For some of us (ie: Me) we didn't really have a choice. My first job as an apprentice was with a domestic installer, so that is the route I have found myself stuck in. I say 'stuck' as I have tried to move to commercial/industrial, but having no experience with that side of things (3 phase, singles, cable tray, steel, etc) no-one wants to give me a chance as a 3rd and now 4th year, so I seem to be doomed to be a domestic, which to be frank is a pain in the ar$e, hacking holes in door frames, I want a socket in the middle of that wall but don't damage the wallpaper or axminster carpet, fix my light which I've smashed off and snipped all the cables off in the grade 1 listed ceiling blah blah...

Now where did you want that socket?

[ElectriciansForums.net] Help please with understanding a borrowed neutral
 
It was common practice many moons ago. The lighting circuits would be supplied with an individual live to upstairs and downstairs lights, then a neutral would be run around all of them and back to the board, so 2 lives and 1 neutral, each live was then terminated into separate fuses, hey presto 2 lighting circuits. Then someone invented the RCD and updated the regs, and now we have lots of borrowed neutral issues because of this.

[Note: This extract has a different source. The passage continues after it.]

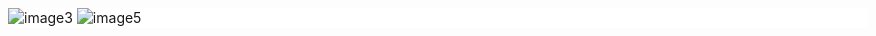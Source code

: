 ![image3](http://upload-images.jianshu.io/upload_images/14971265-b6ef4101fd4f9541.png?imageMogr2/auto-orient/strip%7CimageView2/2/w/1240)
![image5](http://upload-images.jianshu.io/upload_images/14971265-b8e4742019439eef.png?imageMogr2/auto-orient/strip%7CimageView2/2/w/1240)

I once had a DIY charlie job to sort, he had put an outside light up, dug through the outside wall into the kitchen light switch, tapped into the live, and put in his switched live, but the light had no neutral, so he moved the light up the outside wall till it was in line with the socket in the bedroom, dug through the wall and took the neutral from the socket, turned his light on and lost power to half his house, then he rang me.